Goal of the exercise = For this task, copy all of the data below exactly and skip the pictures.

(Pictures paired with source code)

::::

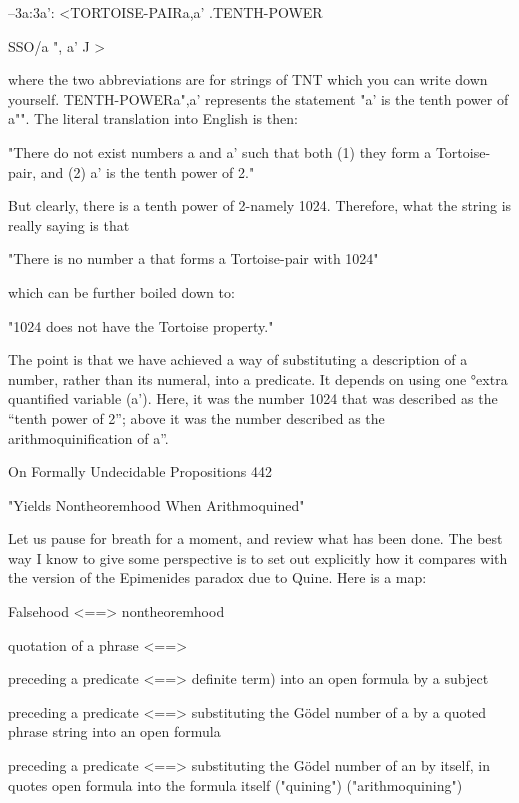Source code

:         --3a:3a': <TORTOISE-PAIR{a,a' }.TENTH-POWER{SSO/a ", a' J >

where the two abbreviations are for strings of TNT which you can write down yourself.
TENTH-POWER{a",a'} represents the statement "a' is the tenth power of a"". The
literal translation into English is then:

   "There do not exist numbers a and a' such that both (1) they form a Tortoise-pair,
   and (2) a' is the tenth power of 2."

But clearly, there is a tenth power of 2-namely 1024. Therefore, what the string is really
saying is that

        "There is no number a that forms a Tortoise-pair with 1024"

which can be further boiled down to:

                       "1024 does not have the Tortoise property."

The point is that we have achieved a way of substituting a description of a number, rather
than its numeral, into a predicate. It depends on using one °extra quantified variable (a').
Here, it was the number 1024 that was described as the “tenth power of 2”; above it was
the number described as the arithmoquinification of a”.




On Formally Undecidable Propositions                                                     442

                  "Yields Nontheoremhood When Arithmoquined"

Let us pause for breath for a moment, and review what has been done. The best way I
know to give some perspective is to set out explicitly how it compares with the version of
the Epimenides paradox due to Quine. Here is a map:

             Falsehood                  <==>                 nontheoremhood

       quotation of a phrase            <==>

       preceding a predicate            <==>        definite term) into an open formula
           by a subject

       preceding a predicate            <==>        substituting the Gödel number of a
        by a quoted phrase                             string into an open formula

       preceding a predicate            <==>       substituting the Gödel number of an
        by itself, in quotes                       open formula into the formula itself
            ("quining")                                     ("arithmoquining")

}
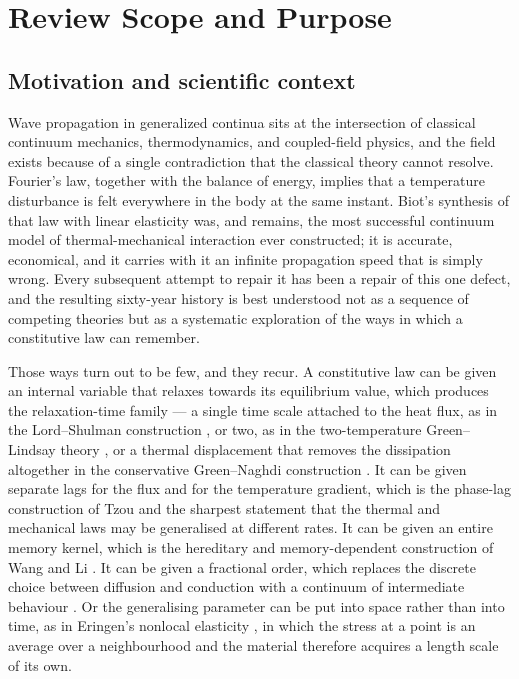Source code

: \section{Review Scope and Purpose}
\label{sec:scope}

\subsection{Motivation and scientific context}

Wave propagation in generalized continua sits at the intersection of classical continuum mechanics, thermodynamics, and coupled-field physics, and the field exists because of a single contradiction that the classical theory cannot resolve. Fourier's law, together with the balance of energy, implies that a temperature disturbance is felt everywhere in the body at the same instant. Biot's synthesis of that law with linear elasticity \cite{Biot1956} was, and remains, the most successful continuum model of thermal-mechanical interaction ever constructed; it is accurate, economical, and it carries with it an infinite propagation speed that is simply wrong. Every subsequent attempt to repair it has been a repair of this one defect, and the resulting sixty-year history is best understood not as a sequence of competing theories but as a systematic exploration of the ways in which a constitutive law can remember.

Those ways turn out to be few, and they recur. A constitutive law can be given an internal variable that relaxes towards its equilibrium value, which produces the relaxation-time family --- a single time scale attached to the heat flux, as in the Lord--Shulman construction \cite{Lord1967}, or two, as in the two-temperature Green--Lindsay theory \cite{Green1972}, or a thermal displacement that removes the dissipation altogether in the conservative Green--Naghdi construction \cite{Green1991,Green1993}. It can be given separate lags for the flux and for the temperature gradient, which is the phase-lag construction of Tzou \cite{Tzou1995,Tzou1997} and the sharpest statement that the thermal and mechanical laws may be generalised at different rates. It can be given an entire memory kernel, which is the hereditary and memory-dependent construction of Wang and Li \cite{Wang2011}. It can be given a fractional order, which replaces the discrete choice between diffusion and conduction with a continuum of intermediate behaviour \cite{Caputo1967,Povstenko2004,Povstenko2016}. Or the generalising parameter can be put into space rather than into time, as in Eringen's nonlocal elasticity \cite{Eringen1972,Eringen1974,Eringen1983}, in which the stress at a point is an average over a neighbourhood and the material therefore acquires a length scale of its own.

::::

Written answer =
Source code

:         --3a:3a': <TORTOISE-PAIR{a,a' }.TENTH-POWER{SSO/a ", a' J >

where the two abbreviations are for strings of TNT which you can write down yourself.
TENTH-POWER{a",a'} represents the statement "a' is the tenth power of a"". The
literal translation into English is then:

   "There do not exist numbers a and a' such that both (1) they form a Tortoise-pair,
   and (2) a' is the tenth power of 2."

But clearly, there is a tenth power of 2-namely 1024. Therefore, what the string is really
saying is that

        "There is no number a that forms a Tortoise-pair with 1024"

which can be further boiled down to:

                       "1024 does not have the Tortoise property."

The point is that we have achieved a way of substituting a description of a number, rather
than its numeral, into a predicate. It depends on using one °extra quantified variable (a').
Here, it was the number 1024 that was described as the “tenth power of 2”; above it was
the number described as the arithmoquinification of a”.




On Formally Undecidable Propositions                                                     442

                  "Yields Nontheoremhood When Arithmoquined"

Let us pause for breath for a moment, and review what has been done. The best way I
know to give some perspective is to set out explicitly how it compares with the version of
the Epimenides paradox due to Quine. Here is a map:

             Falsehood                  <==>                 nontheoremhood

       quotation of a phrase            <==>

       preceding a predicate            <==>        definite term) into an open formula
           by a subject

       preceding a predicate            <==>        substituting the Gödel number of a
        by a quoted phrase                             string into an open formula

       preceding a predicate            <==>       substituting the Gödel number of an
        by itself, in quotes                       open formula into the formula itself
            ("quining")                                     ("arithmoquining")

}
Source code

: \section{Review Scope and Purpose}
\label{sec:scope}

\subsection{Motivation and scientific context}

Wave propagation in generalized continua sits at the intersection of classical continuum mechanics, thermodynamics, and coupled-field physics, and the field exists because of a single contradiction that the classical theory cannot resolve. Fourier's law, together with the balance of energy, implies that a temperature disturbance is felt everywhere in the body at the same instant. Biot's synthesis of that law with linear elasticity \cite{Biot1956} was, and remains, the most successful continuum model of thermal-mechanical interaction ever constructed; it is accurate, economical, and it carries with it an infinite propagation speed that is simply wrong. Every subsequent attempt to repair it has been a repair of this one defect, and the resulting sixty-year history is best understood not as a sequence of competing theories but as a systematic exploration of the ways in which a constitutive law can remember.

Those ways turn out to be few, and they recur. A constitutive law can be given an internal variable that relaxes towards its equilibrium value, which produces the relaxation-time family --- a single time scale attached to the heat flux, as in the Lord--Shulman construction \cite{Lord1967}, or two, as in the two-temperature Green--Lindsay theory \cite{Green1972}, or a thermal displacement that removes the dissipation altogether in the conservative Green--Naghdi construction \cite{Green1991,Green1993}. It can be given separate lags for the flux and for the temperature gradient, which is the phase-lag construction of Tzou \cite{Tzou1995,Tzou1997} and the sharpest statement that the thermal and mechanical laws may be generalised at different rates. It can be given an entire memory kernel, which is the hereditary and memory-dependent construction of Wang and Li \cite{Wang2011}. It can be given a fractional order, which replaces the discrete choice between diffusion and conduction with a continuum of intermediate behaviour \cite{Caputo1967,Povstenko2004,Povstenko2016}. Or the generalising parameter can be put into space rather than into time, as in Eringen's nonlocal elasticity \cite{Eringen1972,Eringen1974,Eringen1983}, in which the stress at a point is an average over a neighbourhood and the material therefore acquires a length scale of its own.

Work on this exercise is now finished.